Les enfants se feraient prescrire trop de pilules, c'est fort possible. Nos existences se médicalisent, le mal est collectif, les solutions, vite pharmacologiques. Mais beaucoup trop de pilules, vraiment, en sommes-nous absolument certains ?

Ne sommes-nous pas plutôt ravagés par notre incapacité chronique à offrir une égalité des chances dans la vie ? La prévention de la maltraitance, la création de services de garde pour les enfants à risque, une accessibilité en santé développementale, scolaire et mentale, quand tout cela semble se pouvoir, quelqu'un, quelque part, se charge de nous ramener irrémédiablement à la case départ.

Tout bien considéré, n'est-il pas terriblement normal qu'on ait à soigner notre jeunesse avec des pilules ?

Un enfant sur cinq présente un trouble du fonctionnement scolaire, 4 à 8 % des enfants et des adolescents présentent un trouble de déficit de l'attention avec ou sans hyperactivité (TDA/H) souvent soulagé par une médication quotidienne. L'inattention et l'agitation motrice accompagnent aussi la malnutrition infantile, la prématurité, l'alcoolisme foetal, les troubles de conduite, de l'attachement et l'autisme. Cela fait bien du monde au portillon du pharmacien.

De 5 à 15 % des jeunes vont souffrir de dépression, de troubles de l'humeur et de troubles anxieux. Ces maladies prégnantes sont reconnues plus précocement, dorénavant prises en charge non seulement par les psychiatres, mais aussi en proximité par les médecins de famille et les pédiatres, et de plus en plus souvent avec de la médication.

C'est une joie de pouvoir aider ces enfants et ces ados. Même si c'est dévastant d'avoir à les soigner. On rêverait de pouvoir atténuer leur génétique, leurs blessures familiales. De pouvoir donner du large à leur espace vital.

LES SOUHAITS DU MINISTRE

« Je veux que l'on réduise la consommation de tous les médicaments qui sont consommés de façon inappropriée, incluant le Ritalin et les antidépresseurs », déclare Gaétan Barrette. Le ministre de la Santé réagit alors à des données attestant une hausse de la prescription des psychostimulants chez les enfants québécois.

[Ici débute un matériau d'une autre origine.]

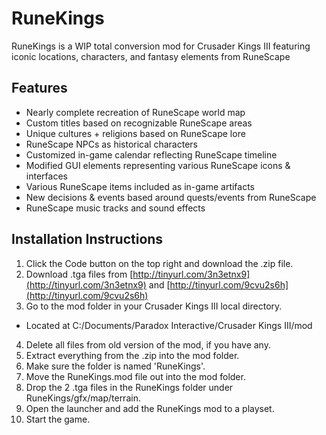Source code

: # RuneKings
RuneKings is a WIP total conversion mod for Crusader Kings III featuring iconic locations, characters, and fantasy elements from RuneScape

## Features

* Nearly complete recreation of RuneScape world map
* Custom titles based on recognizable RuneScape areas 
* Unique cultures + religions based on RuneScape lore
* RuneScape NPCs as historical characters
* Customized in-game calendar reflecting RuneScape timeline
* Modified GUI elements representing various RuneScape icons & interfaces
* Various RuneScape items included as in-game artifacts
* New decisions & events based around quests/events from RuneScape
* RuneScape music tracks and sound effects

## Installation Instructions

1. Click the Code button on the top right and download the .zip file.
2. Download .tga files from [http://tinyurl.com/3n3etnx9](http://tinyurl.com/3n3etnx9) and [http://tinyurl.com/9cvu2s6h](http://tinyurl.com/9cvu2s6h)
3. Go to the mod folder in your Crusader Kings III local directory.
  * Located at C:/Documents/Paradox Interactive/Crusader Kings III/mod
4. Delete all files from old version of the mod, if you have any.
5. Extract everything from the .zip into the mod folder.
6. Make sure the folder is named 'RuneKings'.
7. Move the RuneKings.mod file out into the mod folder.
8. Drop the 2 .tga files in the RuneKings folder under RuneKings/gfx/map/terrain.
9. Open the launcher and add the RuneKings mod to a playset.
10. Start the game.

Nous sommes en mai 2015, en pleine semaine de la santé mentale.

Mais une hirondelle ne fait pas le printemps. Ici, comme pour la suite, le ministre exprimera moins une position éclairée contre l'abus possible de médicaments qu'un populisme consterné par le chiffrier. Il en remettra dès lors en parlant de « ritalin-manie ». En présumant vertueusement que parents, professionnels et éducateurs souscrivent de gaieté de coeur aux Ritalin, Concerta et autres griffes de circonstance. En tirant sur le pianiste, le Québec soi-disant prêt à doper sa progéniture, et sur le piano, confrontant du coup la responsabilité du Collège des médecins.

Comment il dit, Lucien Bouchard ? « Je pense qu'il faut trouver un moyen de permettre aux dirigeants politiques d'exprimer des questions de fond avec des nuances, pour faire réfléchir. »

La montée considérable des prescriptions de psychostimulants révèle-t-elle une meilleure prise en charge du TDA/H ou une surabondance des faux diagnostics ?

Y a-t-il lieu d'y voir une déviance parentale, éducative, médicale, sociale ? Une machination des pharmaceutiques ? Un commerce résolument illicite, le gâteau au pot se faisant désormais légitime ?

Pour en arriver à un diagnostic plus solide et exclure des conditions médicales confondantes ou associées, comme l'anxiété ou la dyspraxie, un médecin doit également pouvoir compter sur des ergothérapeutes, des psychologues, des orthopédagogues, des denrées traditionnellement maigres dans le système public et que les oeillères mathématiques du gouvernement Couillard auront fini d'épuiser.

Et rebelote dans la consternation. La semaine dernière, le ministre Barrette a ravivé les épouvantails de la bonne pratique à l'occasion d'une étude publiée dans le numéro de décembre du Canadian Journal of Psychiatry. La prescription d'antipsychotiques chez les jeunes a augmenté de 30 % sur 4 ans et celle d'antidépresseurs, de 63 %.

Plus d'ordonnances pour sortir des placards les enfants souffrant de troubles graves du comportement ; pour accompagner la survie des enfants lourdement handicapés ; pour soigner des ados anxieux, avec des thérapies cognitivo-comportementales, mais aussi par des molécules dites inhibiteurs spécifiques du recaptage de la sérotonine, recommandations canadiennes à l'appui, revalidées en 2016.

Penser en termes d'enjeux, c'est savoir réfléchir au-delà des statistiques.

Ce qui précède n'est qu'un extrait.